Students at Renaissance Academy charter school work on a paper recycling project. Renaissance Academy shut down in 2012 and was later ordered to receive $1 million in damages from its EMO, Imagine Schools. (AP Photo/Orlin Wagner)

The problem could get worse

Because of insufficient oversight, Fastow’s fraudulent use of related-party transactions at Enron was not stopped until it was too late. Similarly, the Ivy Academia and Renaissance Academy examples reveal insufficient checks and balances in the charter school sector. In both cases, the monitors responsible for protecting charter schools found nothing wrong with the rental agreements.

It might be tempting to conclude that Ivy Academia and Renaissance Academy stories are anecdotal – that fear of widespread abuse of related-party transactions is overblown. However, there have been dozens of allegations of similar transgressions, including against industry giants such as K12 Inc. and Pennsylvania Cyber Charter School. Though only a handful of these allegations have resulted in the removal of the charter school operators, related-party fraud in the charter school sector is an emerging issue.

In September 2016, the Education Department’s inspector general released the findings of an audit of several dozen charter schools detailing significant problems with related-party transactions.

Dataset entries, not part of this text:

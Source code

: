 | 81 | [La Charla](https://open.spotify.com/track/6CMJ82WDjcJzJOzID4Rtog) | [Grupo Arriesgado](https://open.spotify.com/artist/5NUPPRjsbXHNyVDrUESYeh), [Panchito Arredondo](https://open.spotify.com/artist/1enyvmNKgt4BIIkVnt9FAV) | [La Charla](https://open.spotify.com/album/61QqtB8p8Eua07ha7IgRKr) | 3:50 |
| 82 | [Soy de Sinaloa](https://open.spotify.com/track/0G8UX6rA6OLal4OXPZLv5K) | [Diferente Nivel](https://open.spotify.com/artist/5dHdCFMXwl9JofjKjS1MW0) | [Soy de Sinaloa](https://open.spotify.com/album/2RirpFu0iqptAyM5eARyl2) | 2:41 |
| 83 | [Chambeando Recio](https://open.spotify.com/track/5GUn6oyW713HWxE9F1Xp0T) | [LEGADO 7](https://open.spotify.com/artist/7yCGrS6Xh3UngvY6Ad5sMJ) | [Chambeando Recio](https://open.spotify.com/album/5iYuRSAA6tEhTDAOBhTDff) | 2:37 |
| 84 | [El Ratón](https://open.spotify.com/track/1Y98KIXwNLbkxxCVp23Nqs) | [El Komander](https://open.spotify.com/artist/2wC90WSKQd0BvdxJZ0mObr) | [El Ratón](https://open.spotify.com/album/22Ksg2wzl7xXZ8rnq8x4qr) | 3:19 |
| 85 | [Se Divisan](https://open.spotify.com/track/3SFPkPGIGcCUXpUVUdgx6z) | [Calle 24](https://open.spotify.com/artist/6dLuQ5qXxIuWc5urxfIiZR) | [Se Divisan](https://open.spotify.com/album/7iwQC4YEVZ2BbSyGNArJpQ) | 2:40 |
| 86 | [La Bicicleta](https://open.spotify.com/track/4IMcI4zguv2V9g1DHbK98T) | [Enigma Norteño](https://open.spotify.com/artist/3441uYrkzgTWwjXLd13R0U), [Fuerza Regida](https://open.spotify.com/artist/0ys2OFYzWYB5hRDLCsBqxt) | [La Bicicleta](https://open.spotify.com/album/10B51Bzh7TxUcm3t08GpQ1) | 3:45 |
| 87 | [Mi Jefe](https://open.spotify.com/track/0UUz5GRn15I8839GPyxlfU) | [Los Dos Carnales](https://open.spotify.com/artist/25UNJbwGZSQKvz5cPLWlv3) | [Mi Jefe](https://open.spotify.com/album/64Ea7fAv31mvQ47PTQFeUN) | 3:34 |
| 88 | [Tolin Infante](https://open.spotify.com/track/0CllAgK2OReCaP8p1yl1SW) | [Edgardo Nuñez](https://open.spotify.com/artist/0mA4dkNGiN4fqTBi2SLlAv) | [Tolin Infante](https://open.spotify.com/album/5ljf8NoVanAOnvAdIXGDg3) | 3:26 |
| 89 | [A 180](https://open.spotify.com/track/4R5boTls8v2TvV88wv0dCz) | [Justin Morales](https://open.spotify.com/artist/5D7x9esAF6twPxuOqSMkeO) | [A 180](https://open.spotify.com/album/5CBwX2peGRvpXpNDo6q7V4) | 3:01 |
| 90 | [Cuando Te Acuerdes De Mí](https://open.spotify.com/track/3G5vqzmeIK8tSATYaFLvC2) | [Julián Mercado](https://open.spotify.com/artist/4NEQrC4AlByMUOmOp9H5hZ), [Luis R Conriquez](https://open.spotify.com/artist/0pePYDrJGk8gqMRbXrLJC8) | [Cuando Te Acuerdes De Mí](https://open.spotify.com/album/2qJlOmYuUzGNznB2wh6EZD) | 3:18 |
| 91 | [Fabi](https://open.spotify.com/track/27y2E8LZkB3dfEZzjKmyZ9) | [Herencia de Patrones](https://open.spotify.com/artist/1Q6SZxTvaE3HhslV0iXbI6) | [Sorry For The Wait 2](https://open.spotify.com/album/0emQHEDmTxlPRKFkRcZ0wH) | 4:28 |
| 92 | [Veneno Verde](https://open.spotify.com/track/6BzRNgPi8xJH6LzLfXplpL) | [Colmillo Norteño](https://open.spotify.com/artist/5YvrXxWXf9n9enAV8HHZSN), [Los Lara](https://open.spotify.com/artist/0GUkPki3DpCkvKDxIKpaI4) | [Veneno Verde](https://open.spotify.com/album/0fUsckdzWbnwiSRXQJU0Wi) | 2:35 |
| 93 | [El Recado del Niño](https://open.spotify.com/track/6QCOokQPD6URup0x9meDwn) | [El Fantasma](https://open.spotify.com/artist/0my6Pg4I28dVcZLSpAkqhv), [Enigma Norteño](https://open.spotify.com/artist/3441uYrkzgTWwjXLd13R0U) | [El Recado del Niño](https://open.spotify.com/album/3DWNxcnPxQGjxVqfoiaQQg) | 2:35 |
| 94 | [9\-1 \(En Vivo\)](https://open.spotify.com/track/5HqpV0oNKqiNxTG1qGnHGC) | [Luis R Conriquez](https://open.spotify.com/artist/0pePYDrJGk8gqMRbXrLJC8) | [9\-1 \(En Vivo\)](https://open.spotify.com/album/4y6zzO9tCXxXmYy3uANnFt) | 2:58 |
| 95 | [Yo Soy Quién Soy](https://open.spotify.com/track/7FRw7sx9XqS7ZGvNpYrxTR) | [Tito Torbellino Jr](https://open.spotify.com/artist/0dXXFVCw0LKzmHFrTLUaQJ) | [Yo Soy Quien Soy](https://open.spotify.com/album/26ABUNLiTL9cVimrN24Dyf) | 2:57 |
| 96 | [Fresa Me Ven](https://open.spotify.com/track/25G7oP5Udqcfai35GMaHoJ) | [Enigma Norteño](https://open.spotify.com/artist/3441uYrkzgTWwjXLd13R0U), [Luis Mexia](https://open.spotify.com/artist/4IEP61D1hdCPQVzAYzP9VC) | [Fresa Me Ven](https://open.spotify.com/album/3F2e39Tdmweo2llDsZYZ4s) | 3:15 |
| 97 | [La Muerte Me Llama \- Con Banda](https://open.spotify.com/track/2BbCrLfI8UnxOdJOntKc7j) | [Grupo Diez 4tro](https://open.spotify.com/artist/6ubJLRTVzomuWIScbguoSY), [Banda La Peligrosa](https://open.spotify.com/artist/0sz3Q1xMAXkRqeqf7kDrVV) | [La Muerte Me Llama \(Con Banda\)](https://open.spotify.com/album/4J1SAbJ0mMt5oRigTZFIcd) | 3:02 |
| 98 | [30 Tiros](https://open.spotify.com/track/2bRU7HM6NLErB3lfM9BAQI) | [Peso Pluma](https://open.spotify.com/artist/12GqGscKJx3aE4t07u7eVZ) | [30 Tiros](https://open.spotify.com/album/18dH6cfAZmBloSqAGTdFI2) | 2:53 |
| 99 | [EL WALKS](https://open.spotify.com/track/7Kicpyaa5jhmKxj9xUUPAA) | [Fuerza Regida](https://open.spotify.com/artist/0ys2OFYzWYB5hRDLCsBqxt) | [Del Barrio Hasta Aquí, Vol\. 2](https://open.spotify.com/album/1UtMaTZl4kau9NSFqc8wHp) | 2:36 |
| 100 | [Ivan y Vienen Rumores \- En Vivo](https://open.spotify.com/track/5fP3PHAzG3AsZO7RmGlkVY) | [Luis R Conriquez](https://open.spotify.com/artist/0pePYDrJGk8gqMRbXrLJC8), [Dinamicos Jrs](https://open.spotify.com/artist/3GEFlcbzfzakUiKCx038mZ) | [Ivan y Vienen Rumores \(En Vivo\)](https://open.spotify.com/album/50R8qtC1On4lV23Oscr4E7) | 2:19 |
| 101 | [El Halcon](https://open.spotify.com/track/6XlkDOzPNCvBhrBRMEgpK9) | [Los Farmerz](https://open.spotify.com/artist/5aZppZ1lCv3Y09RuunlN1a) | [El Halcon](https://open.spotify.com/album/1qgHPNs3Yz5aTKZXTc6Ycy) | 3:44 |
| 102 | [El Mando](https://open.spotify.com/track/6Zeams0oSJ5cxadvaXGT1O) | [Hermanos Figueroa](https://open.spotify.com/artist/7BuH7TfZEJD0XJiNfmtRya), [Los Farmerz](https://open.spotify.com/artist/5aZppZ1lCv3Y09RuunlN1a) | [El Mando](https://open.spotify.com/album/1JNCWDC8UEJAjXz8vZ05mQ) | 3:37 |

The report also made several recommendations for additional oversight. Such protection could come at the state level (e.g., providing guidance to states regarding charter school contractual agreements with EMOs) or at the federal level (e.g., improving the Department’s own monitoring of charter school-EMO relationships).

However, Trump has generally expressed a dislike of federal regulations, and DeVos, who played a major role in the development of Michigan’s charter school law, has successfully fought attempts to increase oversight of Michigan’s charter school sector. With such anti-regulatory stances, it seems unlikely that Trump or DeVos will support the kind of oversight that’s needed to protect charter schools.

The ConversationThis aversion to regulation at the federal level could cost taxpayers millions of dollars and could result in the closing or disruption of schools – potentially damaging the education of students they serve. Since charter schools are growing fastest in low-income and minority communities, these children stand to be hurt the most.